There are some well known indicators that expressed thought has a branching structure. The outline, for example, and the nesting of blog comments are both tree structures. There are also various so-called “mind mapping” techniques. My discovery is that this structure is precise, well defined and universal.
Actually it is not quite this simple because sometimes a statement will refer to a body of prior statements rather that a single one, but that is an advanced topic. The real question is, how is this useful to know?
First and foremost is the fact that when we talk and write we are articulating complex and sophisticated structures, even in the most mundane cases. We are constantly deciding which sentences to respond to and which unspoken questions of those sentences to answer. I start my textbook with a seemingly silly minor argument just to make this point. We are not just piling on statements; rather we are creating systems of ideas.
While the combination of unspoken questions being answered can be a complex structure, the questions themselves are typically very simple. They frequently include the famous who, what, where, when, why and how, as well as “such as” (which is asking for an example) and “what evidence”. If there is disagreement, they will also include objections and replies. The questions are not really there, mind you, unless they are expressly asked; they just represent the specific relations between the statements being made.
Then there is what I call the “jumping problem,” which is a major source of confusion in human communication. Speaking and writing are both linear in the sense that one sentence comes after another, but they are expressing a branching tree structure.
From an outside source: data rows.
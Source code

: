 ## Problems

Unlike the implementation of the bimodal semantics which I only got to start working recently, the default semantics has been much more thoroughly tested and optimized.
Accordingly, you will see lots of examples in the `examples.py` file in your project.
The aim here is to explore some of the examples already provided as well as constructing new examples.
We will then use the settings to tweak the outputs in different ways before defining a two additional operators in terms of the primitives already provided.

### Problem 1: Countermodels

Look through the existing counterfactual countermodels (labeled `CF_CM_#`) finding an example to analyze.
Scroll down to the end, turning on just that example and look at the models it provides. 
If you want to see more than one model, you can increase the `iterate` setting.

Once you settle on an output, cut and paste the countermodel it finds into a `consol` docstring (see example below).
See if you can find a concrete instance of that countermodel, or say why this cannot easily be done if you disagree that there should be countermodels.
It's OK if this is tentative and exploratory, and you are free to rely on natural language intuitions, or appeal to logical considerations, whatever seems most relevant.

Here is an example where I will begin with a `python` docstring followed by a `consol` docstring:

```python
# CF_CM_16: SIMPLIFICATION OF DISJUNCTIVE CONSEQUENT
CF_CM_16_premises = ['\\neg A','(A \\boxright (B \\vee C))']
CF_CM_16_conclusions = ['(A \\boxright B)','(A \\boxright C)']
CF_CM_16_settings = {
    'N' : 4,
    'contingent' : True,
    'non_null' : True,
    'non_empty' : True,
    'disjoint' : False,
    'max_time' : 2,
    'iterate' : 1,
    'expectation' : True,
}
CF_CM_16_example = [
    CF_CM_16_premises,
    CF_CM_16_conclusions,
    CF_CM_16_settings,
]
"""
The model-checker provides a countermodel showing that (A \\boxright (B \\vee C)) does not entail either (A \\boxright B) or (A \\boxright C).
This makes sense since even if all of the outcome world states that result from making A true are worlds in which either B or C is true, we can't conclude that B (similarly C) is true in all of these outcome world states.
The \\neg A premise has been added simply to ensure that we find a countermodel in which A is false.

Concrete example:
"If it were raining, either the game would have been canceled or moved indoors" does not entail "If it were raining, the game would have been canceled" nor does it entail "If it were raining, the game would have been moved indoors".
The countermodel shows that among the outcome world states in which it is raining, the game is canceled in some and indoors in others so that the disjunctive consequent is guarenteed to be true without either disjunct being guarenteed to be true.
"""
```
The problem is that there is no way to put each sentence directly after the sentence it is linked to and building on. Graphically this means that we are forced to jump around in the issue tree and sometimes these jumps are quite large. The reader or listener must then make the connection back to the prior sentence and this can be difficult, hence the potential for confusion. The jumping problem is discussed in the textbook.
Knowing the issue tree is there creates a new science of sorts because there are a lot of structural features that can be counted and measured in human discourse. These include rates of branching, the allocation of attention to different sub-issues, or to different question types, as well as patterns of jumping. For example meetings tend to have very low branching rates, because it is hard to get back to prior statements. Thus meetings may not be a good way to explore complex issues. Many of the items in my taxonomy of confusions are based on issue tree features.
Issue tree diagrams can be useful in articulating or dealing with complex issues. They have been used to deal with various sorts of issues including strategic planning, decision making, policy and regulatory analysis, litigation, contracting, and system design. But it is important just to know the structure is there whenever you talk, write, read or listen.
On an historical note I first presented the issue tree in a conference on philosophy of technology at the University of Illinois in Chicago Circle in 1973. The proceedings were finally published in 1979 as “The History and Philosophy of Technology,” edited by Bugliarello and Doner, University of Illinois Press. Mine is Chapter 14 entitled “The Structure of Technological Revolutions.” By that time I had left academia for the world of issue analysis and management consulting, but I have continued the research as well.